Consider your neighborhood. Some houses are rented, some houses and lots will be bought by builders and a few condos will go up. Some houses have fallen into disrepair. What you hope for, though, is that the majority of houses in your neighborhood will be occupied by the owners. Homeowners are the ones who make sure that the schools are good and the streets are clean. Owners will plant trees and throw a good block party. Builders may provide liquidity to the market, but they can’t maintain the spirit of the neighborhood.

In the same way, if we want to have a good financial advice industry, we need to own it. One way to do that, among others, is to sell our firms internally to our subordinates. Internal succession—passing the baton to people actively engaged in the business—is one of the best ways to keep a firm’s culture alive and keep promises to clients and employees.

Often, a firm’s founder actually prefers to sell to the younger generation, (or “G2,” to borrow a term from Tim Chase, the CEO of WMS Partners in Baltimore). But there are things standing in the way:

• The next generation might not be around. The founders have never found or have never tried to find younger professionals.

• G2 may be there, but the younger employees might be underdeveloped in their skills and not yet ready to take over.

• The next generation also might not want to take on the significant financial and business risk necessary to buy out the founders.

• The price of a big, successful firm might be too much for the younger partners to buy into.

• The capital younger advisors need may not be available.

Where there’s a will, there’s a way. But it takes a commitment from both G1 and G2 to do it. Otherwise, it does not work.

An internal succession plan is not for everyone. Sometimes, it’s better for an advisor to simply sell or turn to private equity to grow. But if a firm is committed to creating continuity and if the next generation is motivated to lead, the financial issues can be overcome.

We often tend to focus on the equity transaction and forget that before we start discussing an equity deal, we need to make sure G2 can actually replace founders as professionals and leaders.
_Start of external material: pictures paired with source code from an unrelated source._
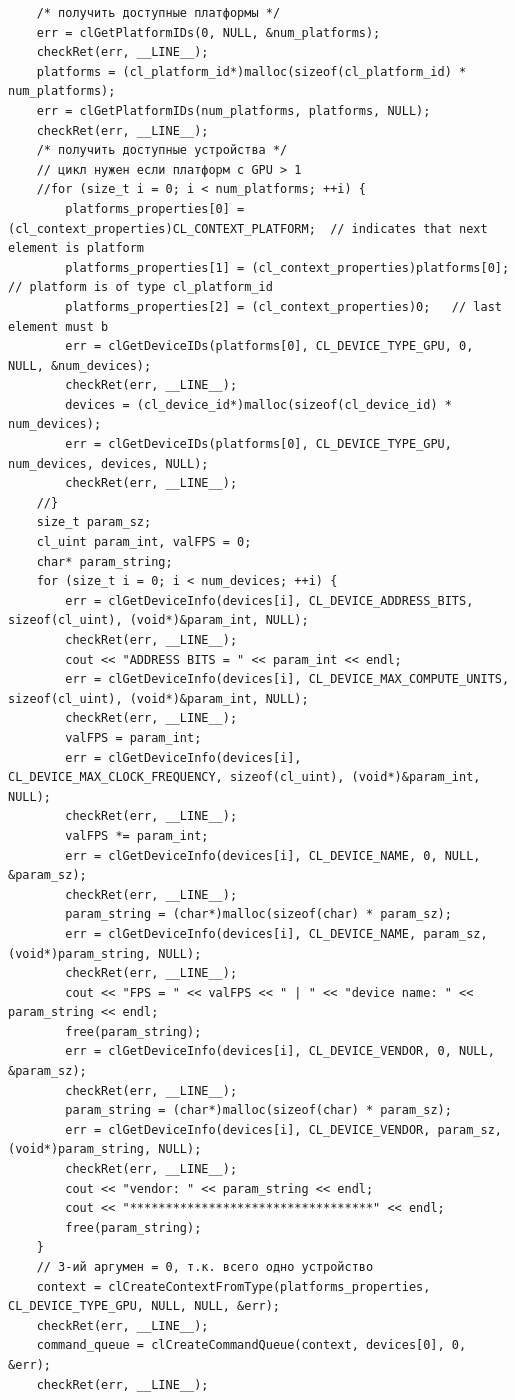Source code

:\documentclass[utf8, 12pt, a4paper, oneside]{article}
\begin{document}
\begin{lstlisting}
    /* получить доступные платформы */
    err = clGetPlatformIDs(0, NULL, &num_platforms);
    checkRet(err, __LINE__);
    platforms = (cl_platform_id*)malloc(sizeof(cl_platform_id) * num_platforms);
    err = clGetPlatformIDs(num_platforms, platforms, NULL);
    checkRet(err, __LINE__);
    /* получить доступные устройства */
    // цикл нужен если платформ с GPU > 1
    //for (size_t i = 0; i < num_platforms; ++i) {
        platforms_properties[0] = (cl_context_properties)CL_CONTEXT_PLATFORM;  // indicates that next element is platform
        platforms_properties[1] = (cl_context_properties)platforms[0];  // platform is of type cl_platform_id
        platforms_properties[2] = (cl_context_properties)0;   // last element must b
        err = clGetDeviceIDs(platforms[0], CL_DEVICE_TYPE_GPU, 0, NULL, &num_devices);
        checkRet(err, __LINE__);
        devices = (cl_device_id*)malloc(sizeof(cl_device_id) * num_devices);
        err = clGetDeviceIDs(platforms[0], CL_DEVICE_TYPE_GPU, num_devices, devices, NULL);
        checkRet(err, __LINE__);
    //}
    size_t param_sz;
    cl_uint param_int, valFPS = 0;
    char* param_string;
    for (size_t i = 0; i < num_devices; ++i) {        
        err = clGetDeviceInfo(devices[i], CL_DEVICE_ADDRESS_BITS, sizeof(cl_uint), (void*)&param_int, NULL);
        checkRet(err, __LINE__);        
        cout << "ADDRESS BITS = " << param_int << endl;
        err = clGetDeviceInfo(devices[i], CL_DEVICE_MAX_COMPUTE_UNITS, sizeof(cl_uint), (void*)&param_int, NULL);
        checkRet(err, __LINE__);        
        valFPS = param_int;
        err = clGetDeviceInfo(devices[i], CL_DEVICE_MAX_CLOCK_FREQUENCY, sizeof(cl_uint), (void*)&param_int, NULL);
        checkRet(err, __LINE__);        
        valFPS *= param_int;
        err = clGetDeviceInfo(devices[i], CL_DEVICE_NAME, 0, NULL, &param_sz);
        checkRet(err, __LINE__);        
        param_string = (char*)malloc(sizeof(char) * param_sz);
        err = clGetDeviceInfo(devices[i], CL_DEVICE_NAME, param_sz, (void*)param_string, NULL);
        checkRet(err, __LINE__);
        cout << "FPS = " << valFPS << " | " << "device name: " << param_string << endl;
        free(param_string);
        err = clGetDeviceInfo(devices[i], CL_DEVICE_VENDOR, 0, NULL, &param_sz);
        checkRet(err, __LINE__);        
        param_string = (char*)malloc(sizeof(char) * param_sz);
        err = clGetDeviceInfo(devices[i], CL_DEVICE_VENDOR, param_sz, (void*)param_string, NULL);
        checkRet(err, __LINE__);
        cout << "vendor: " << param_string << endl;
        cout << "**********************************" << endl;
        free(param_string);
    }
    // 3-ий аргумен = 0, т.к. всего одно устройство
    context = clCreateContextFromType(platforms_properties, CL_DEVICE_TYPE_GPU, NULL, NULL, &err);    
    checkRet(err, __LINE__);
    command_queue = clCreateCommandQueue(context, devices[0], 0, &err);
    checkRet(err, __LINE__);


\end{lstlisting}
\end{document}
They must be able to service clients equally well and be able to continue bringing in new ones. They must be able to take over as professionals, leaders and investors.
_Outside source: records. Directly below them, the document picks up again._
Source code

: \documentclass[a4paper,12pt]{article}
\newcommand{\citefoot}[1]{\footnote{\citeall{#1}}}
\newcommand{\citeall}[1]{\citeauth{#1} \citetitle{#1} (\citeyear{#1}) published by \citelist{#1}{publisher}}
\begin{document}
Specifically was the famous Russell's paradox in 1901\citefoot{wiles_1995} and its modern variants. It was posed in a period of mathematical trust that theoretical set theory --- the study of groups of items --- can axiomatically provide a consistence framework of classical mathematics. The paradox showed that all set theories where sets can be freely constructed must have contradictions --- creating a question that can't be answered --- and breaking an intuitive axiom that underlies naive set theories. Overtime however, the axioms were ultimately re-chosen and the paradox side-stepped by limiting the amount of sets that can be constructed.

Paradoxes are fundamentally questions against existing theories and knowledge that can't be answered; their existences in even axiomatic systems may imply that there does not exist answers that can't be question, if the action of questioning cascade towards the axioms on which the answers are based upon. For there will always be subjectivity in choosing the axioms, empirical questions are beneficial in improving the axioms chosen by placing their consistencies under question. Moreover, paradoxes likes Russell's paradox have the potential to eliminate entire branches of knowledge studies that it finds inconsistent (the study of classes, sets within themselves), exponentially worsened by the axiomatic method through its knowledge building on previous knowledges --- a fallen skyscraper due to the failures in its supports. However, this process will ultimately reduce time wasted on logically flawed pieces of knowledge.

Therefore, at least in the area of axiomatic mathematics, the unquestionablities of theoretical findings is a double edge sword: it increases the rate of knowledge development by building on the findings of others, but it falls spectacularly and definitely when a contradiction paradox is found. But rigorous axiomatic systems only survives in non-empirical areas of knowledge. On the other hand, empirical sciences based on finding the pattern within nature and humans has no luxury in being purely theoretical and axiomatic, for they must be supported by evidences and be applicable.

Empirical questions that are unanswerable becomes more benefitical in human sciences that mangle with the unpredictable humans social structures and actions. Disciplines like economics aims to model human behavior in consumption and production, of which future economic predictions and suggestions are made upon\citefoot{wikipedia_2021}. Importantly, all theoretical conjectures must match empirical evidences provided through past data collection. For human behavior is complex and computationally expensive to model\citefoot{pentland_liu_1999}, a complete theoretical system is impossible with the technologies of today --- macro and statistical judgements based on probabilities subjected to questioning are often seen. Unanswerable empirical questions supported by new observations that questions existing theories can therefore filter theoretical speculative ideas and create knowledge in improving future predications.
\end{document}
Before we sell the car to G2, let’s make sure they can drive it, otherwise we will have a car-crash disaster, no matter what the price.

The Big Purchase
A founder’s most straightforward strategy for selling internally is to simply sell his or her equity to the next generation in one big transaction. The purchase may be financed by the founder, or there may be a third-party lender.

The key in such a transaction is the relationship between the price and the cash profits of the firm. If the after-tax profits of the firm are higher than the payments on the “succession mortgage” (the loan taken to buy out the founders) then the transaction will be very smooth. All G2 has to do is maintain the revenue of the firm. Unfortunately, this is rarely the case as taxes will take a large bite out of the profits. That said, the longer the loan term, the easier it is to achieve that balance. Seven-year terms are common, and at times 10-year terms are used.
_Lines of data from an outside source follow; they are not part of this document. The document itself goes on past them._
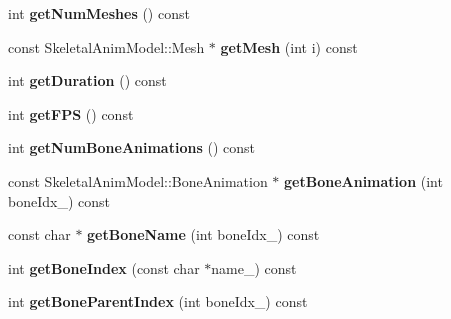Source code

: \begin{DoxyCompactItemize}
\item 
int {\bfseries get\+Num\+Meshes} () const \hypertarget{class_magnum_1_1endif_1_1_data_ac8f0576d92b079054e2e257536b341ce}{}\label{class_magnum_1_1endif_1_1_data_ac8f0576d92b079054e2e257536b341ce}

\item 
const Skeletal\+Anim\+Model\+::\+Mesh $\ast$ {\bfseries get\+Mesh} (int i) const \hypertarget{class_magnum_1_1endif_1_1_data_ac94e90b4c8566a4c36a9fe88b9ebc5e0}{}\label{class_magnum_1_1endif_1_1_data_ac94e90b4c8566a4c36a9fe88b9ebc5e0}

\item 
int {\bfseries get\+Duration} () const \hypertarget{class_magnum_1_1endif_1_1_data_a9149b78da4354b7e745c9fceb6c67727}{}\label{class_magnum_1_1endif_1_1_data_a9149b78da4354b7e745c9fceb6c67727}

\item 
int {\bfseries get\+F\+PS} () const \hypertarget{class_magnum_1_1endif_1_1_data_a2fc948901ab11329ee4678559657252d}{}\label{class_magnum_1_1endif_1_1_data_a2fc948901ab11329ee4678559657252d}

\item 
int {\bfseries get\+Num\+Bone\+Animations} () const \hypertarget{class_magnum_1_1endif_1_1_data_aaaffdfe9180d8b50b1b709299b9f32b6}{}\label{class_magnum_1_1endif_1_1_data_aaaffdfe9180d8b50b1b709299b9f32b6}

\item 
const Skeletal\+Anim\+Model\+::\+Bone\+Animation $\ast$ {\bfseries get\+Bone\+Animation} (int bone\+Idx\+\_\+) const \hypertarget{class_magnum_1_1endif_1_1_data_aefa2891878950cca708ede385fe16602}{}\label{class_magnum_1_1endif_1_1_data_aefa2891878950cca708ede385fe16602}

\item 
const char $\ast$ {\bfseries get\+Bone\+Name} (int bone\+Idx\+\_\+) const \hypertarget{class_magnum_1_1endif_1_1_data_ae01f2b1b403338df0c14cd877f43ab61}{}\label{class_magnum_1_1endif_1_1_data_ae01f2b1b403338df0c14cd877f43ab61}

\item 
int {\bfseries get\+Bone\+Index} (const char $\ast$name\+\_\+) const \hypertarget{class_magnum_1_1endif_1_1_data_a4a9480e4e0f7b7c43c1ffee8bbd54b46}{}\label{class_magnum_1_1endif_1_1_data_a4a9480e4e0f7b7c43c1ffee8bbd54b46}

\item 
int {\bfseries get\+Bone\+Parent\+Index} (int bone\+Idx\+\_\+) const \hypertarget{class_magnum_1_1endif_1_1_data_aa9df0766f971042061f2566a26ad066d}{}\label{class_magnum_1_1endif_1_1_data_aa9df0766f971042061f2566a26ad066d}


\end{DoxyCompactItemize}
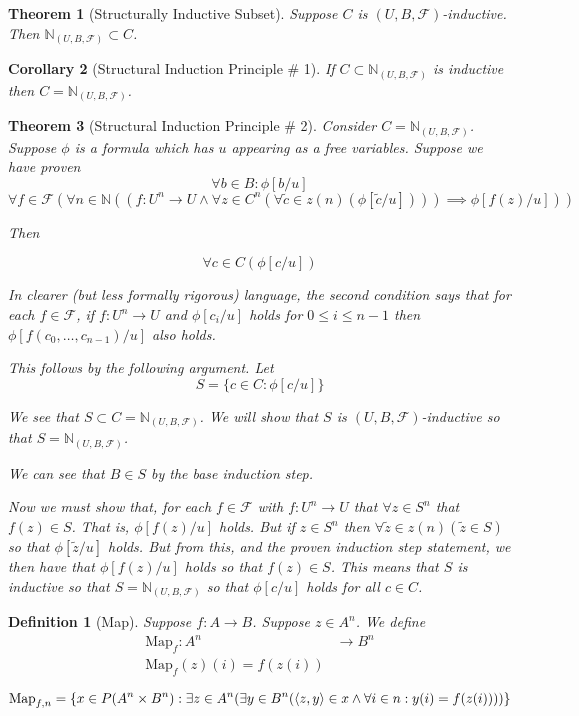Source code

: \documentclass[12pt]{article}
\theoremstyle{break}
\newtheorem{definition}{Definition}[section]
\theoremstyle{break}
\newtheorem{theorem}{Theorem}[section]
\theoremstyle{break}
\newtheorem{corollary}[theorem]{Corollary}
\theoremstyle{break}
\theoremstyle{break}
\newtheorem{informal definition}[definition]{Informal Definition}
\begin{document}
\begin{theorem}[Structurally Inductive Subset]
Suppose $C$ is $(U, B, \mathcal{F})$-inductive.
Then $\mathbb{N}_{(U, B, \mathcal{F})} \subset C$.
\end{theorem}

\begin{corollary}[Structural Induction Principle \# 1]
If $C\subset\mathbb{N}_{(U, B, \mathcal{F})}$ is inductive then $C = \mathbb{N}_{(U, B, \mathcal{F})}$.
\end{corollary}

\begin{theorem}[Structural Induction Principle \# 2]
Consider $C = \mathbb{N}_{(U, B, \mathcal{F})}$.
Suppose $\phi$ is a formula which has $u$ appearing as a free variables.
Suppose we have proven
$$
\forall b \in B: \phi[b/u]
$$
$$
\forall f \in \mathcal{F}(\forall n \in \mathbb{N}((f:U^n \to U \land \forall z \in C^n(\forall \tilde{c} \in z(n)(\phi[\tilde{c}/u])))\implies \phi[f(z)/u]))
$$

Then

$$
\forall c \in C (\phi[c/u])
$$

In clearer (but less formally rigorous) language, the second condition says that for each $f\in \mathcal{F}$, if $f:U^n \to U$ and $\phi[c_i/u]$ holds for $0\le i \le n-1$ then $\phi[f(c_0, \ldots, c_{n-1})/u]$ also holds.

This follows by the following argument.
Let
$$
S = \{c \in C: \phi[c/u]\}
$$

We see that $S \subset C = \mathbb{N}_{(U, B, \mathcal{F})}$.
We will show that $S$ is $(U, B, \mathcal{F})$-inductive so that $S = \mathbb{N}_{(U, B, \mathcal{F})}$.

We can see that $B\in S$ by the base induction step.

Now we must show that, for each $f\in \mathcal{F}$ with $f:U^n \to U$ that $\forall z \in S^n$ that $f(z)\in S$.
That is, $\phi[f(z)/u]$ holds.
But if $z\in S^n$ then $\forall \tilde{z} \in z(n) (\tilde{z}\in S)$ so that $\phi[\tilde{z}/u]$ holds.
But from this, and the proven induction step statement, we then have that $\phi[f(z)/u]$ holds so that $f(z) \in S$.
This means that $S$ is inductive so that $S = \mathbb{N}_{(U, B, \mathcal{F})}$ so that $\phi[c/u]$ holds for all $c \in C$.

\end{theorem}

\begin{definition}[Map]
Suppose $f:A \to B$.
Suppose $z \in A^n$.
We define
\begin{align*}
\text{Map}_f: A^n &\to B^n\\
\text{Map}_f(z)(i) = f(z(i))
\end{align*}

$$
\text{Map}_{f, n} = \{x \in P(A^n \times B^n): \exists z \in A^n (\exists y \in B^n (\braket{z, y} \in x \land \forall i \in n: y(i) = f(z(i))))\}
$$



\end{definition}
\end{document}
The second issue is the discrepancy between the “internal price” and the “external price.” The valuation external buyers such as banks or serial acquirers offer is usually higher than the “internal” price offered by the successors. Founders rarely insist that the younger employees match the external price. Most founders are content with a lower price, as long as they don’t feel that the internal offer is unfair. “Fairness” is difficult to define here, but if the internal price is half the external one, founders will start feeling as if they are being taken advantage of.

A Large Number Of Small Transactions
Most large firms make a lot of small equity sales to introduce key people to the ownership group (while small in percentage terms, these sales can be in the millions). New partners buy 1% to 10% each (the larger the firm, the smaller the percentage). These small purchases not only motivate new partners, giving them skin in the game; these deals are also instrumental in succession plans for a number of reasons.

• Over time, sales of 3%-4% to a growing group of partners can transfer a fairly significant amount of equity, eventually giving the junior partners 20% to 40% of a firm.

• The initial small transaction paves the way for future “larger” deals because the new partners will have had the experience of buying in and seeing the cash flow work.

Such transactions may not be nearly big enough for an eventual succession, but they are a necessary start.

Passive Ownership
If the equity can’t be transferred, a firm’s founder can merely remain a passive owner of the firm—holding on to a majority of shares, even as he or she steps away from day-to-day work.

For example, let’s say I started Bulgarian Managed Wealth (BMW) and have been the CEO since inception. Let’s say I have five partners who are very capable of running and growing the business without me, and their combined stakes make up 30% of the firm while I hold the remaining 70% of the equity. It might be logical for me to step down from the CEO job and perhaps retire—but keep my 70%. Why not? No one forced Bill Gates to sell his Microsoft shares when he retired as CEO.

Passive ownership has several key advantages that deserve consideration:

• There is no need for a massive buyout by G2 or, thus, for them to raise capital and take on the risk or burden of payments.

• The founders will be able to continue enjoying the cash flow from the business.

• The founder and the second generation will stay on the same page, since both groups are still focused on continued cash flow and profitability.

• The equity could be passed on to the founder’s children and family without disrupting the business.